[Material for the task Boundary: Start]

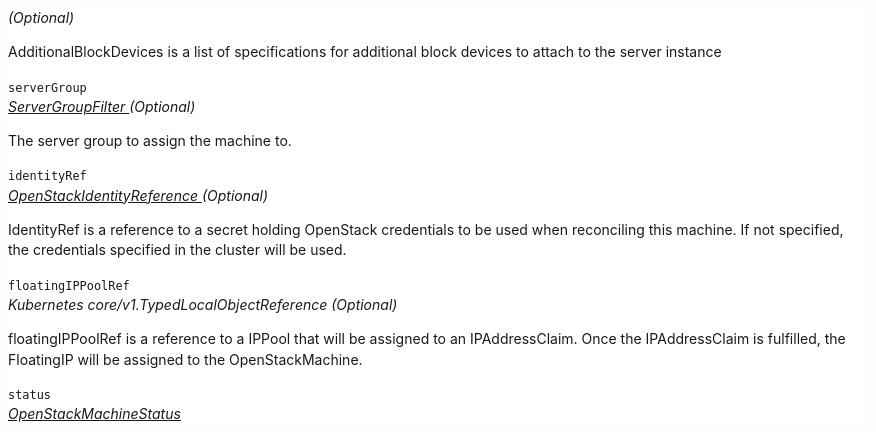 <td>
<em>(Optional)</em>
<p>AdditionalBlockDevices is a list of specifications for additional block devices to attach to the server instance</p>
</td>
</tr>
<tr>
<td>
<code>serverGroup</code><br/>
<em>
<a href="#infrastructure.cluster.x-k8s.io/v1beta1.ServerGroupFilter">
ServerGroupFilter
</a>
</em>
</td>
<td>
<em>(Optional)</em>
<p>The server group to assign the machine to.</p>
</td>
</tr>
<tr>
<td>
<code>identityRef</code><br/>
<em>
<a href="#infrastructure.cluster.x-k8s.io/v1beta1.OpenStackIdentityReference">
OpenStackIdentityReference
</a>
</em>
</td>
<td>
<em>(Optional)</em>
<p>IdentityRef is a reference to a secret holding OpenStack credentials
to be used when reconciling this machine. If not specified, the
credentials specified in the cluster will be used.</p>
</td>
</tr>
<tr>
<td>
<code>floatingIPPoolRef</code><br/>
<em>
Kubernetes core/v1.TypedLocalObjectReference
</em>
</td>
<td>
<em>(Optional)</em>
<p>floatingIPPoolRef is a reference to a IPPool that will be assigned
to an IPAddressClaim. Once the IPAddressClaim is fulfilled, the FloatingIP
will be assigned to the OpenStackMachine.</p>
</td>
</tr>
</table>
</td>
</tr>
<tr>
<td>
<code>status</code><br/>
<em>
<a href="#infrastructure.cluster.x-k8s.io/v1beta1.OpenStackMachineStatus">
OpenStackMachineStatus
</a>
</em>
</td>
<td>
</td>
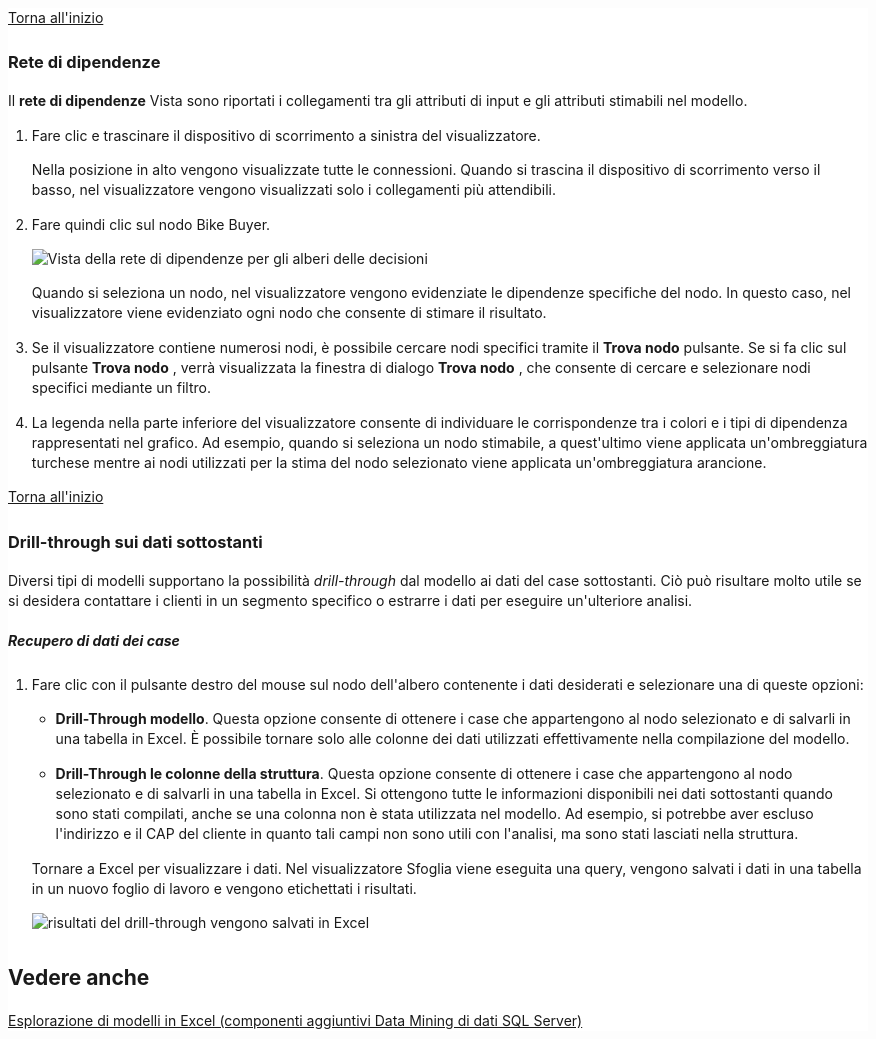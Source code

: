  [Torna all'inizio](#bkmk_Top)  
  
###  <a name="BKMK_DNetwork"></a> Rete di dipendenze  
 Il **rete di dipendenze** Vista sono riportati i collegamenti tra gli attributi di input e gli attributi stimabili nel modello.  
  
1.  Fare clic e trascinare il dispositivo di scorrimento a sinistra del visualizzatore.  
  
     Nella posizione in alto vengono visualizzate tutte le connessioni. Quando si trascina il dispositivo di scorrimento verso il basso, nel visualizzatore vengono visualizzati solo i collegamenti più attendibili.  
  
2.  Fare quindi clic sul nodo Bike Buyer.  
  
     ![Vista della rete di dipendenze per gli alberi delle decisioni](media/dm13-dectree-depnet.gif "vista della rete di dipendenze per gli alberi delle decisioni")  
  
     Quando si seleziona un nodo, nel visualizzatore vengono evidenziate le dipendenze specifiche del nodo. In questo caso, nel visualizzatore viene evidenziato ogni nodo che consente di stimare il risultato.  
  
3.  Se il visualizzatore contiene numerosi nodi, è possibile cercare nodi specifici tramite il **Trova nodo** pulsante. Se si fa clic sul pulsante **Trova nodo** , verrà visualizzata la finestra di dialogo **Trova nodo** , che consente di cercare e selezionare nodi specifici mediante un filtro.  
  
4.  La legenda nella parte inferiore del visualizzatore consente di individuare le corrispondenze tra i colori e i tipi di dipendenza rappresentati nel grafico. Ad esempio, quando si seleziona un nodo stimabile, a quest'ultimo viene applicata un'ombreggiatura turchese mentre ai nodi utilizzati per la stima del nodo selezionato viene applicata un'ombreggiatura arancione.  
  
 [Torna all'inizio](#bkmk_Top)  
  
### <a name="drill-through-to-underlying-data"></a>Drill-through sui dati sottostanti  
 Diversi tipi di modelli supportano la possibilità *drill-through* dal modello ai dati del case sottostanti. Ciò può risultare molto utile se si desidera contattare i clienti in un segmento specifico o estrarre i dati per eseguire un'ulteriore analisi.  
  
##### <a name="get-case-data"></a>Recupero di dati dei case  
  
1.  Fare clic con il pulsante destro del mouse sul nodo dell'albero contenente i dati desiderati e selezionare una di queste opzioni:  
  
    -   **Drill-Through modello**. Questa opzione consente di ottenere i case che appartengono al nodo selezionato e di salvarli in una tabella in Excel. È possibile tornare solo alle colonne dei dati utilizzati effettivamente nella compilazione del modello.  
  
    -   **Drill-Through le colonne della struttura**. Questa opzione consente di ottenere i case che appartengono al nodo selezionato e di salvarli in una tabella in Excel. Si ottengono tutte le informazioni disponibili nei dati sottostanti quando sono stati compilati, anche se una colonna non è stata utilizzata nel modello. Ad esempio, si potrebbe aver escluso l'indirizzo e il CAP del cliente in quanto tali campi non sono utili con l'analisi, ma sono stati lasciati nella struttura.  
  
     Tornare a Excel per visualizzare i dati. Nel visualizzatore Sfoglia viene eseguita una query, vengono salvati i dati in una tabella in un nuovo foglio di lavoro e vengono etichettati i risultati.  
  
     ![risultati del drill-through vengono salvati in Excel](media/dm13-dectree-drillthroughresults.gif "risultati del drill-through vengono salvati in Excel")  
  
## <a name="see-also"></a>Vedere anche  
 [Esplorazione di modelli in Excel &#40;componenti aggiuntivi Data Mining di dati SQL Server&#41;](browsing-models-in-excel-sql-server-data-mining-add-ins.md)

[Material for the task Boundary: End]

- Exercise objective:
Going back over the entries above, copy word for word every line from the one that has "Nella posizione in" on through the one that has "nodo Bike Buyer.".

- Task result:
     Nella posizione in alto vengono visualizzate tutte le connessioni. Quando si trascina il dispositivo di scorrimento verso il basso, nel visualizzatore vengono visualizzati solo i collegamenti più attendibili.  
  
2.  Fare quindi clic sul nodo Bike Buyer.  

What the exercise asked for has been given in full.